GIVEN INFORMATION
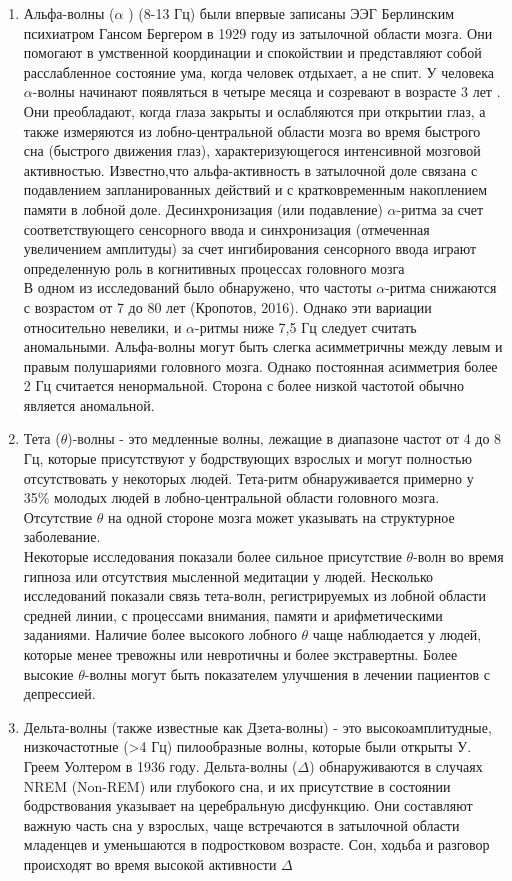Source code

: \documentclass[12pt, a4paper, titlepage]{extreport}
\begin{document}
\begin{enumerate}
		\item Альфа-волны ($\alpha$ ) (8-13 Гц) были впервые записаны ЭЭГ Берлинским психиатром Гансом Бергером в 1929 году из затылочной области мозга. Они помогают в умственной координации и спокойствии и представляют собой расслабленное состояние ума, когда человек отдыхает, а не спит. У человека $\alpha$-волны начинают появляться в четыре месяца и созревают в возрасте 3 лет \cite{42}. Они преобладают, когда глаза закрыты и ослабляются при открытии глаз, а также измеряются из лобно-центральной области мозга во время быстрого сна (быстрого движения глаз), характеризующегося интенсивной мозговой активностью. Известно,что альфа-активность в затылочной доле связана с подавлением запланированных действий и с кратковременным накоплением памяти в лобной доле. Десинхронизация (или подавление) $\alpha$-ритма за счет соответствующего сенсорного ввода и синхронизация (отмеченная увеличением амплитуды) за счет ингибирования сенсорного ввода играют определенную роль в когнитивных процессах головного мозга \\
		В одном из исследований было обнаружено, что частоты $\alpha$-ритма снижаются с возрастом от 7 до 80 лет (Кропотов, 2016). Однако эти вариации относительно невелики, и $\alpha$-ритмы ниже 7,5 Гц следует считать аномальными. Альфа-волны могут быть слегка асимметричны между левым и правым полушариями головного мозга. Однако постоянная асимметрия более 2 Гц считается ненормальной. Сторона с более низкой частотой обычно является аномальной.
		
		\item Тета ($\theta$)-волны - это медленные волны, лежащие в диапазоне частот от 4 до 8 Гц, которые присутствуют у бодрствующих взрослых и могут полностью отсутствовать у некоторых людей. Тета-ритм обнаруживается примерно у 35\% молодых людей в лобно-центральной области головного мозга. Отсутствие $\theta$ на одной стороне мозга может указывать на структурное заболевание. \\
		Некоторые исследования показали более сильное присутствие $\theta$-волн во время гипноза или отсутствия мысленной медитации у людей. Несколько исследований показали связь тета-волн, регистрируемых из лобной области средней линии, с процессами внимания, памяти и арифметическими заданиями. Наличие более высокого лобного $\theta$ чаще наблюдается у людей, которые менее тревожны или невротичны и более экстравертны. Более высокие $\theta$-волны могут быть показателем улучшения в лечении пациентов с депрессией.
		
		\item Дельта-волны (также известные как Дзета-волны) - это высокоамплитудные, низкочастотные (>4 Гц) пилообразные волны, которые были открыты У. Греем Уолтером в 1936 году. Дельта-волны ($\Delta$) обнаруживаются в случаях NREM (Non-REM) или глубокого сна, и их присутствие в состоянии бодрствования указывает на церебральную дисфункцию. Они составляют важную часть сна у взрослых, чаще встречаются в затылочной области младенцев и уменьшаются в подростковом возрасте. Сон, ходьба и разговор происходят во время высокой активности $\Delta$
	\end{enumerate}
\end{document}

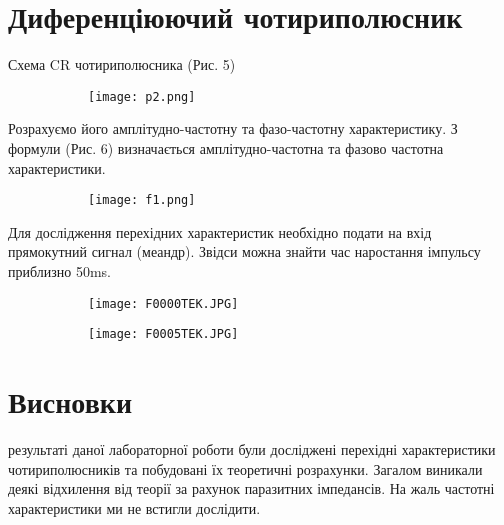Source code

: \documentclass[a4paper,12pt]{article}
\begin{document}
\section{Диференціюючий чотириполюсник}
\quad Схема CR чотириполюсника (Рис. 5) 
\par\quad\begin{figure}[!h]
  \centering
 \begin{subfigure}[b]{0.6\linewidth}
    \texttt{[image: p2.png]}
  \end{subfigure}
  \caption{}
\end{figure}
\par\quad Розрахуємо його амплітудно-частотну та фазо-частотну характеристику. З формули (Рис. 6) визначається амплітудно-частотна та фазово частотна характеристики.  
\par\quad\begin{figure}[!h]
  \centering
 \begin{subfigure}[b]{0.6\linewidth}
    \texttt{[image: f1.png]}
  \end{subfigure}
  \caption{}
\end{figure}
\clearpage
\par\quad Для дослідження перехідних характеристик необхідно подати на вхід прямокутний сигнал (меандр). Звідси можна знайти час наростання імпульсу приблизно 50ms.  
\par\quad\begin{figure}[!h]
  \centering
 \begin{subfigure}[b]{1\linewidth}
    \texttt{[image: F0000TEK.JPG]}
  \end{subfigure}
  \caption{}
\end{figure}
\par\quad\begin{figure}[!h]
  \centering
 \begin{subfigure}[b]{1\linewidth}
    \texttt{[image: F0005TEK.JPG]}
  \end{subfigure}
  \caption{}
\end{figure}
\clearpage
\section{Висновки}
\par{} результаті даної лабораторної роботи були досліджені перехідні характеристики чотириполюсників та побудовані їх теоретичні розрахунки. Загалом виникали деякі відхилення від теорії за рахунок паразитних імпедансів. На жаль частотні характеристики ми не встигли дослідити.
\end{document}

PROBLEM
Every line in the entries above that has the word "texttt" should be identified and copied.

RESPONSE BELOW
    \texttt{[image: p2.png]}
    \texttt{[image: f1.png]}
    \texttt{[image: F0000TEK.JPG]}
    \texttt{[image: F0005TEK.JPG]}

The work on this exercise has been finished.